“I’d like to thank you all for joining us this morning. As you all know, the situation is grave. First we’ll have the minutes from last month and then we’ll move on to this month’s agenda. Oh, hello John, we heard the traffic was bad. Grab a seat. Nice tie… Oh, what’s…?”
“Oh, this? Just my tiny tube of Pringles for lunch. It fits snugly in my breast pocket so I can access it whenever I want.”
“I see. Well I hope you won’t be eating your reconstituted potato snacks while we discuss how a no-deal Brexit will severely impact on our…”
“John, I really don’t think this is the time or place to be…”
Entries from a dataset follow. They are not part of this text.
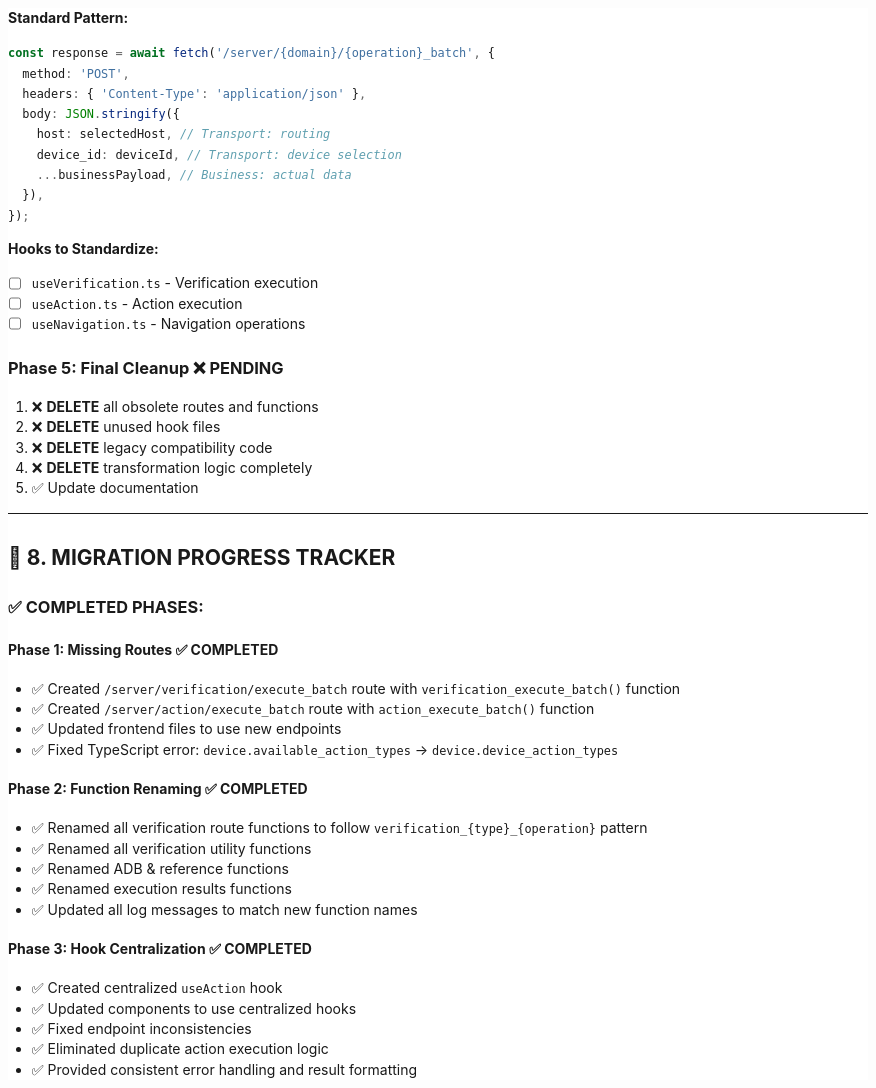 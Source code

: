 **Standard Pattern:**

```typescript
const response = await fetch('/server/{domain}/{operation}_batch', {
  method: 'POST',
  headers: { 'Content-Type': 'application/json' },
  body: JSON.stringify({
    host: selectedHost, // Transport: routing
    device_id: deviceId, // Transport: device selection
    ...businessPayload, // Business: actual data
  }),
});
```

**Hooks to Standardize:**

- [ ] `useVerification.ts` - Verification execution
- [ ] `useAction.ts` - Action execution
- [ ] `useNavigation.ts` - Navigation operations

### **Phase 5: Final Cleanup** ❌ **PENDING**

1. ❌ **DELETE** all obsolete routes and functions
2. ❌ **DELETE** unused hook files
3. ❌ **DELETE** legacy compatibility code
4. ❌ **DELETE** transformation logic completely
5. ✅ Update documentation

---

## 📍 **8. MIGRATION PROGRESS TRACKER**

### **✅ COMPLETED PHASES:**

#### **Phase 1: Missing Routes** ✅ **COMPLETED**

- ✅ Created `/server/verification/execute_batch` route with `verification_execute_batch()` function
- ✅ Created `/server/action/execute_batch` route with `action_execute_batch()` function
- ✅ Updated frontend files to use new endpoints
- ✅ Fixed TypeScript error: `device.available_action_types` → `device.device_action_types`

#### **Phase 2: Function Renaming** ✅ **COMPLETED**

- ✅ Renamed all verification route functions to follow `verification_{type}_{operation}` pattern
- ✅ Renamed all verification utility functions
- ✅ Renamed ADB & reference functions
- ✅ Renamed execution results functions
- ✅ Updated all log messages to match new function names

#### **Phase 3: Hook Centralization** ✅ **COMPLETED**

- ✅ Created centralized `useAction` hook
- ✅ Updated components to use centralized hooks
- ✅ Fixed endpoint inconsistencies
- ✅ Eliminated duplicate action execution logic
- ✅ Provided consistent error handling and result formatting
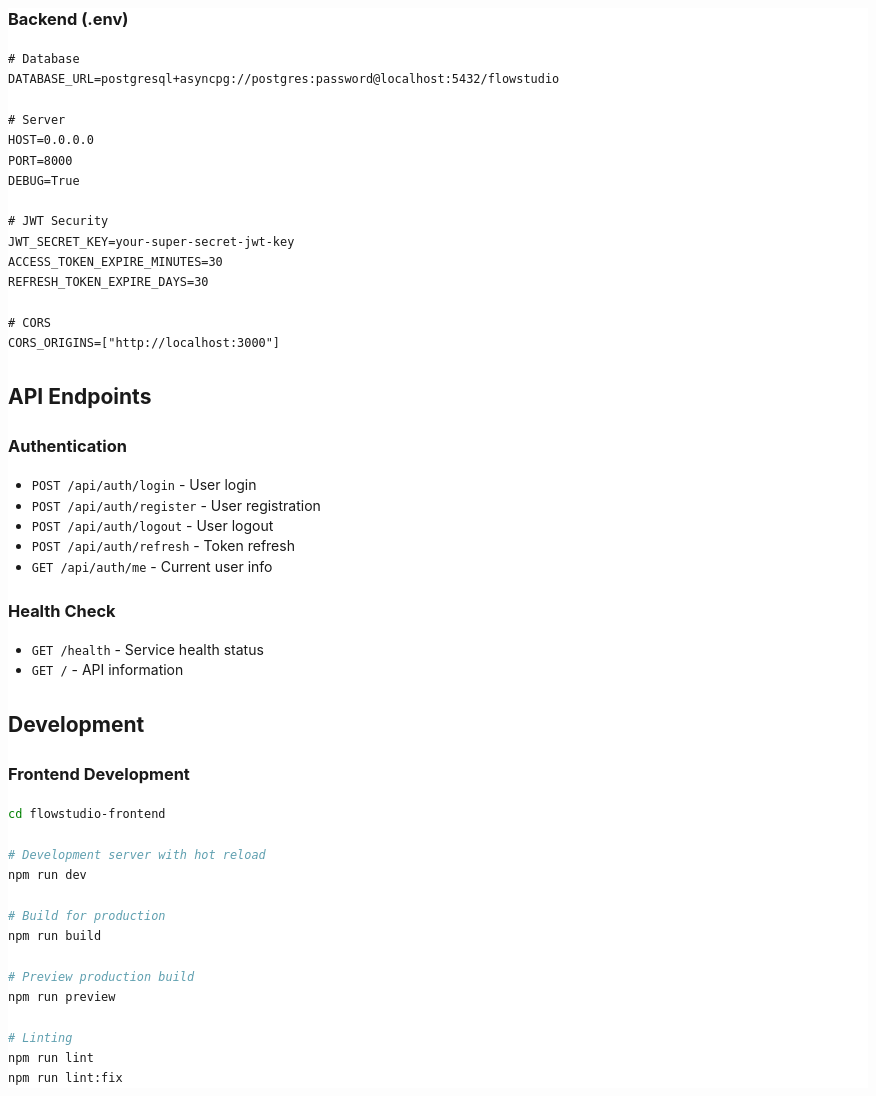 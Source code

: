 ### Backend (.env)
```env
# Database
DATABASE_URL=postgresql+asyncpg://postgres:password@localhost:5432/flowstudio

# Server
HOST=0.0.0.0
PORT=8000
DEBUG=True

# JWT Security
JWT_SECRET_KEY=your-super-secret-jwt-key
ACCESS_TOKEN_EXPIRE_MINUTES=30
REFRESH_TOKEN_EXPIRE_DAYS=30

# CORS
CORS_ORIGINS=["http://localhost:3000"]
```

## API Endpoints

### Authentication
- `POST /api/auth/login` - User login
- `POST /api/auth/register` - User registration
- `POST /api/auth/logout` - User logout
- `POST /api/auth/refresh` - Token refresh
- `GET /api/auth/me` - Current user info

### Health Check
- `GET /health` - Service health status
- `GET /` - API information

## Development

### Frontend Development
```bash
cd flowstudio-frontend

# Development server with hot reload
npm run dev

# Build for production
npm run build

# Preview production build
npm run preview

# Linting
npm run lint
npm run lint:fix
```
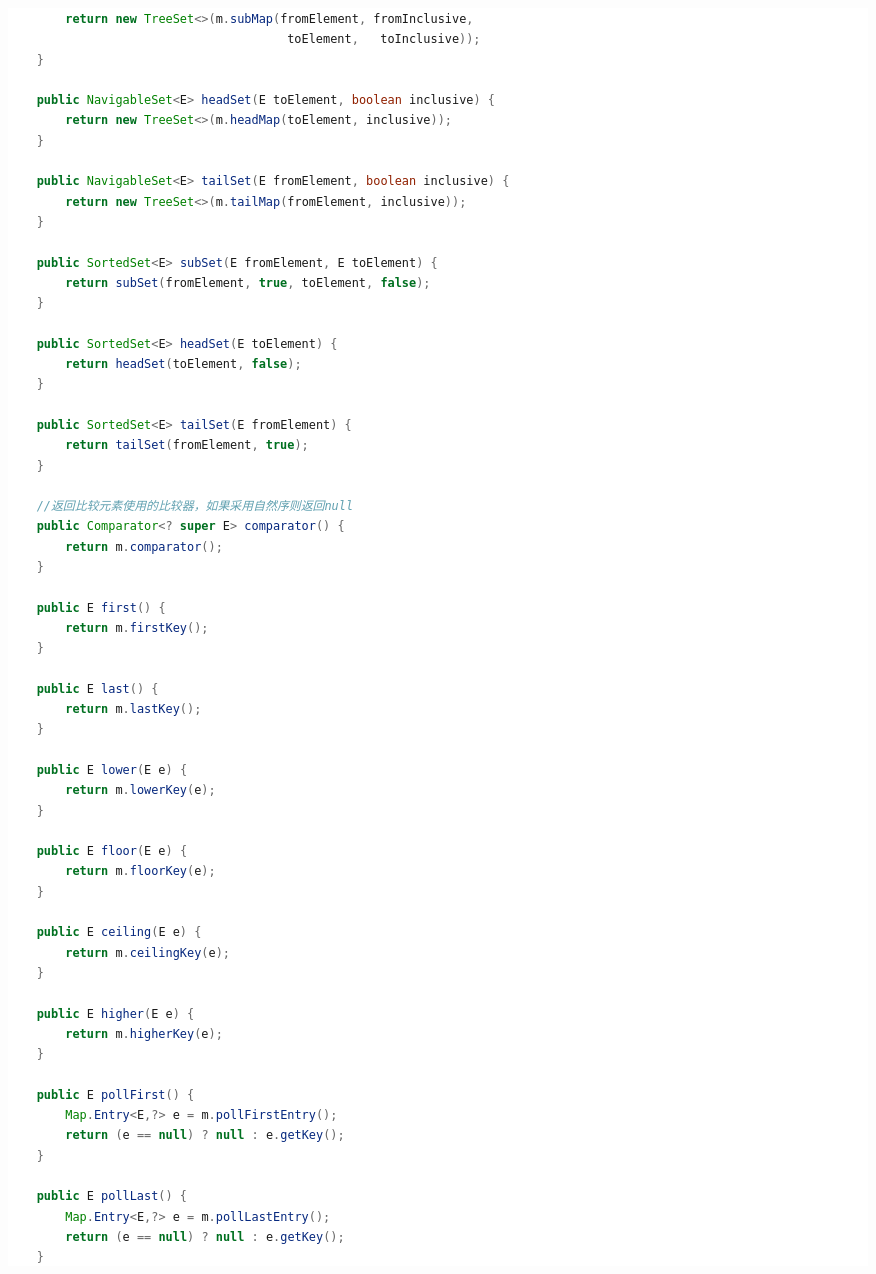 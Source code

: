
 ```java
        return new TreeSet<>(m.subMap(fromElement, fromInclusive,
                                       toElement,   toInclusive));
    }

    public NavigableSet<E> headSet(E toElement, boolean inclusive) {
        return new TreeSet<>(m.headMap(toElement, inclusive));
    }

    public NavigableSet<E> tailSet(E fromElement, boolean inclusive) {
        return new TreeSet<>(m.tailMap(fromElement, inclusive));
    }

    public SortedSet<E> subSet(E fromElement, E toElement) {
        return subSet(fromElement, true, toElement, false);
    }

    public SortedSet<E> headSet(E toElement) {
        return headSet(toElement, false);
    }

    public SortedSet<E> tailSet(E fromElement) {
        return tailSet(fromElement, true);
    }

    //返回比较元素使用的比较器，如果采用自然序则返回null
    public Comparator<? super E> comparator() {
        return m.comparator();
    }

    public E first() {
        return m.firstKey();
    }

    public E last() {
        return m.lastKey();
    }

    public E lower(E e) {
        return m.lowerKey(e);
    }

    public E floor(E e) {
        return m.floorKey(e);
    }

    public E ceiling(E e) {
        return m.ceilingKey(e);
    }

    public E higher(E e) {
        return m.higherKey(e);
    }

    public E pollFirst() {
        Map.Entry<E,?> e = m.pollFirstEntry();
        return (e == null) ? null : e.getKey();
    }

    public E pollLast() {
        Map.Entry<E,?> e = m.pollLastEntry();
        return (e == null) ? null : e.getKey();
    }

``` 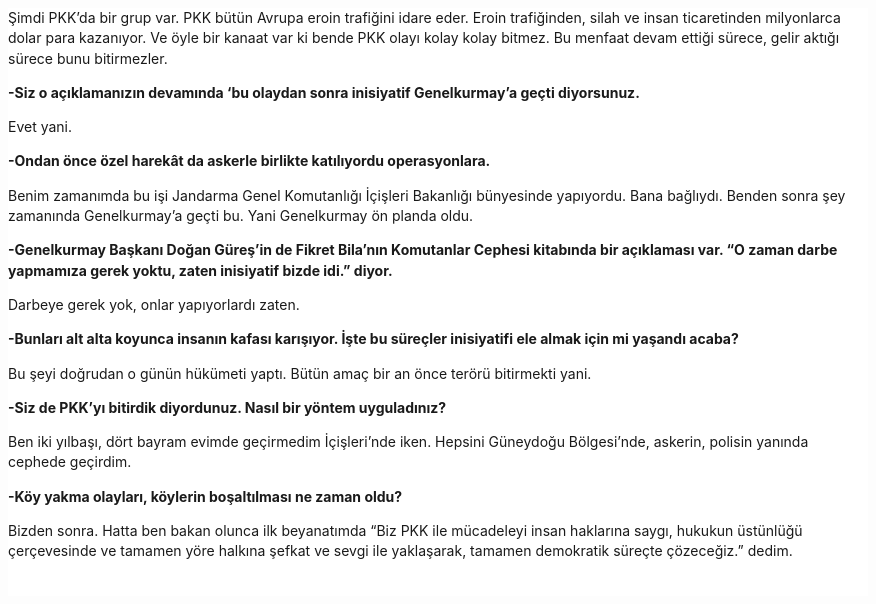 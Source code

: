    <p>
    Şimdi PKK’da bir grup var. PKK bütün Avrupa eroin trafiğini idare eder. Eroin trafiğinden, silah ve insan ticaretinden milyonlarca dolar para kazanıyor. Ve öyle bir kanaat var ki bende PKK olayı kolay kolay bitmez. Bu menfaat devam ettiği sürece, gelir aktığı sürece bunu bitirmezler.
   </p>
   <p>
    <strong>
     -Siz o açıklamanızın devamında ‘bu olaydan sonra inisiyatif Genelkurmay’a geçti diyorsunuz.
    </strong>
   </p>
   <p>
    Evet yani.
   </p>
   <p>
    <strong>
     -Ondan önce özel harekât da askerle birlikte katılıyordu operasyonlara.
    </strong>
   </p>
   <p>
    Benim zamanımda bu işi Jandarma Genel Komutanlığı İçişleri Bakanlığı bünyesinde yapıyordu. Bana bağlıydı. Benden sonra şey zamanında Genelkurmay’a geçti bu. Yani Genelkurmay ön planda oldu.
   </p>
   <p>
    <strong>
     -Genelkurmay Başkanı Doğan Güreş’in de Fikret Bila’nın Komutanlar Cephesi kitabında bir açıklaması var. “O zaman darbe yapmamıza gerek yoktu, zaten inisiyatif bizde idi.” diyor.
    </strong>
   </p>
   <p>
    Darbeye gerek yok, onlar yapıyorlardı zaten.
   </p>
   <p>
    <strong>
     -Bunları alt alta koyunca insanın kafası karışıyor. İşte bu süreçler inisiyatifi ele almak için mi yaşandı acaba?
    </strong>
   </p>
   <p>
    Bu şeyi doğrudan o günün hükümeti yaptı. Bütün amaç bir an önce terörü bitirmekti yani.
   </p>
   <p>
    <strong>
     -Siz de PKK’yı bitirdik diyordunuz. Nasıl bir yöntem uyguladınız?
    </strong>
   </p>
   <p>
    Ben iki yılbaşı, dört bayram evimde geçirmedim İçişleri’nde iken. Hepsini Güneydoğu Bölgesi’nde, askerin, polisin yanında cephede geçirdim.
   </p>
   <p>
    <strong>
     -Köy yakma olayları, köylerin boşaltılması ne zaman oldu?
    </strong>
   </p>
   <p>
    Bizden sonra. Hatta ben bakan olunca ilk beyanatımda “Biz PKK ile mücadeleyi insan haklarına saygı, hukukun üstünlüğü çerçevesinde ve tamamen yöre halkına şefkat ve sevgi ile yaklaşarak, tamamen demokratik süreçte çözeceğiz.” dedim.
   </p>
   <p>
    <img alt="" height="211" src="http://web.archive.org/web/20140723012810im_/http://medya.aksiyon.com.tr/aksiyon/2012/01/16/ismetsezgin-esrefbitlis.jpg"/>
   </p>
   <p> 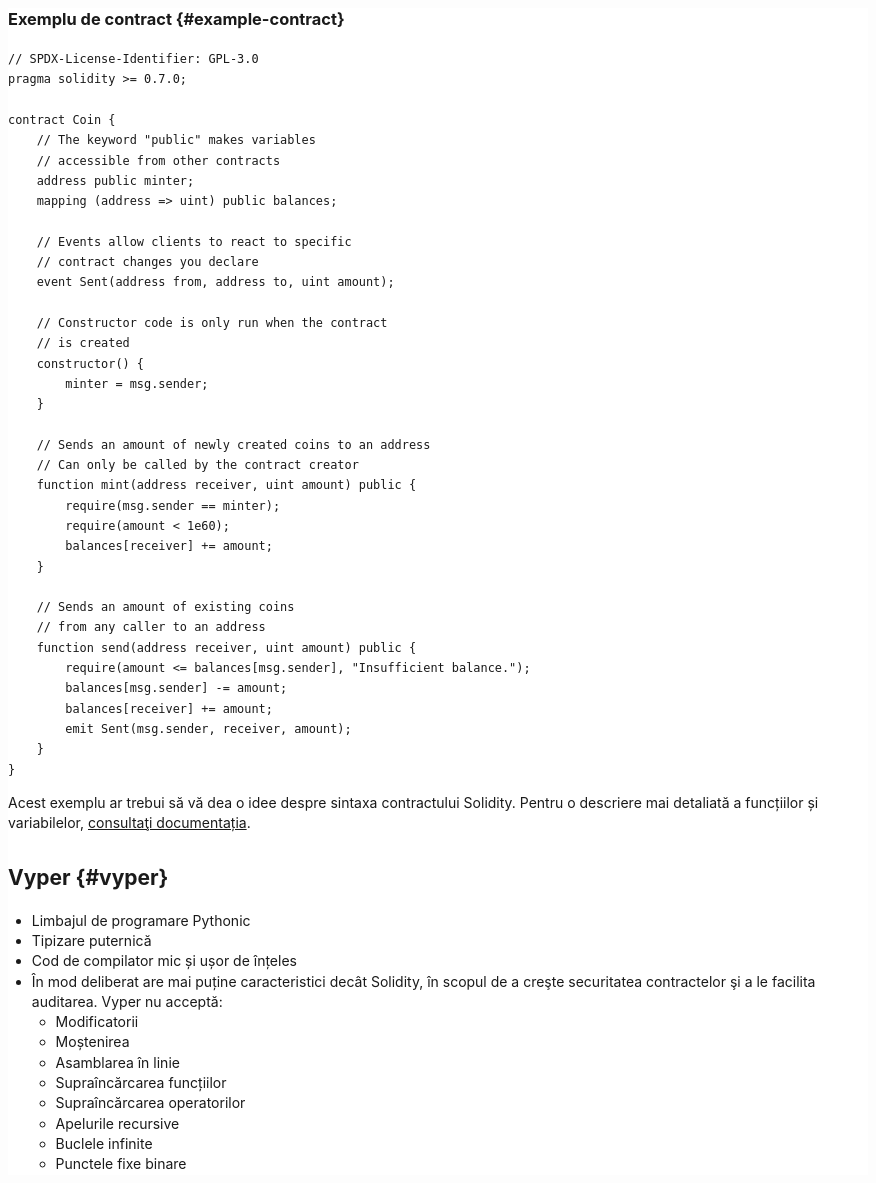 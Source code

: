 ### Exemplu de contract \{#example-contract}

```solidity
// SPDX-License-Identifier: GPL-3.0
pragma solidity >= 0.7.0;

contract Coin {
    // The keyword "public" makes variables
    // accessible from other contracts
    address public minter;
    mapping (address => uint) public balances;

    // Events allow clients to react to specific
    // contract changes you declare
    event Sent(address from, address to, uint amount);

    // Constructor code is only run when the contract
    // is created
    constructor() {
        minter = msg.sender;
    }

    // Sends an amount of newly created coins to an address
    // Can only be called by the contract creator
    function mint(address receiver, uint amount) public {
        require(msg.sender == minter);
        require(amount < 1e60);
        balances[receiver] += amount;
    }

    // Sends an amount of existing coins
    // from any caller to an address
    function send(address receiver, uint amount) public {
        require(amount <= balances[msg.sender], "Insufficient balance.");
        balances[msg.sender] -= amount;
        balances[receiver] += amount;
        emit Sent(msg.sender, receiver, amount);
    }
}
```

Acest exemplu ar trebui să vă dea o idee despre sintaxa contractului Solidity. Pentru o descriere mai detaliată a funcțiilor și variabilelor, [consultaţi documentația](https://docs.soliditylang.org/en/latest/contracts.html).

## Vyper \{#vyper}

- Limbajul de programare Pythonic
- Tipizare puternică
- Cod de compilator mic și ușor de înțeles
- În mod deliberat are mai puține caracteristici decât Solidity, în scopul de a creşte securitatea contractelor şi a le facilita auditarea. Vyper nu acceptă:
  - Modificatorii
  - Moștenirea
  - Asamblarea în linie
  - Supraîncărcarea funcțiilor
  - Supraîncărcarea operatorilor
  - Apelurile recursive
  - Buclele infinite
  - Punctele fixe binare
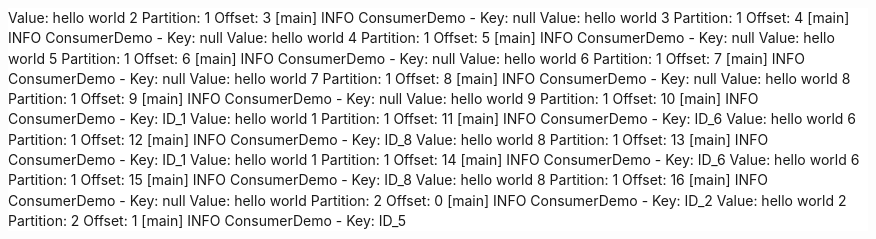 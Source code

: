 Value: hello world 2
Partition: 1
Offset: 3
[main] INFO ConsumerDemo - Key: null
Value: hello world 3
Partition: 1
Offset: 4
[main] INFO ConsumerDemo - Key: null
Value: hello world 4
Partition: 1
Offset: 5
[main] INFO ConsumerDemo - Key: null
Value: hello world 5
Partition: 1
Offset: 6
[main] INFO ConsumerDemo - Key: null
Value: hello world 6
Partition: 1
Offset: 7
[main] INFO ConsumerDemo - Key: null
Value: hello world 7
Partition: 1
Offset: 8
[main] INFO ConsumerDemo - Key: null
Value: hello world 8
Partition: 1
Offset: 9
[main] INFO ConsumerDemo - Key: null
Value: hello world 9
Partition: 1
Offset: 10
[main] INFO ConsumerDemo - Key: ID_1
Value: hello world 1
Partition: 1
Offset: 11
[main] INFO ConsumerDemo - Key: ID_6
Value: hello world 6
Partition: 1
Offset: 12
[main] INFO ConsumerDemo - Key: ID_8
Value: hello world 8
Partition: 1
Offset: 13
[main] INFO ConsumerDemo - Key: ID_1
Value: hello world 1
Partition: 1
Offset: 14
[main] INFO ConsumerDemo - Key: ID_6
Value: hello world 6
Partition: 1
Offset: 15
[main] INFO ConsumerDemo - Key: ID_8
Value: hello world 8
Partition: 1
Offset: 16
[main] INFO ConsumerDemo - Key: null
Value: hello world
Partition: 2
Offset: 0
[main] INFO ConsumerDemo - Key: ID_2
Value: hello world 2
Partition: 2
Offset: 1
[main] INFO ConsumerDemo - Key: ID_5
“John, seriously, we’re going to have to lay people off. The business will be decimated. 99 years in the industry and we’re facing an existential threat. It’s highly inappropriate to…”
“Put it away at once.”
“I’m sorry it’s just like the advert says once you pop you can’t stop . There, I’ve popped it back in my breast pocket where it belongs now.”
“John I can’t concentrate with the moustachioed face of Julius Pringles peering over the seam of your breast pocket. I really don’t think it’s a good idea…”
“… to put a tiny tube of any potato snacks in the breast pocket of a suit when you’re going to work – in fact I can’t conceive of any situation whatsoever when it might be wise to match a suit jacket with a novelty starch-based snack – whether you intend to eat them for lunch or not!”
“Sorry Anthony. I’ll turn the tube around so Julius isn’t looking at you.”
“Thank you. So the first item on the agenda is the compulsory redundancy of 50% of our workforce…”
This is a search phrase that repeatedly led readers to this blog, back in the day when it was possible to measure such things. And perhaps it is; Jacamo has never shied away from deviating from the norm when it comes to body shapes – and I’ve no truck with that.
But whether that was ever true or not, that was certainly the perception. And that’s not all. Jacamo has been a byword for cheap, mainly bad clothes made for gangs of deeply unfashionable men who skipped straight from their Mums buying their clothes to “that looks OK” online clothes shopping. In this way I guess it performs a vital public service for men theoretically old enough to live independently but not sufficiently decrepit to be on the radars of any age-related charities.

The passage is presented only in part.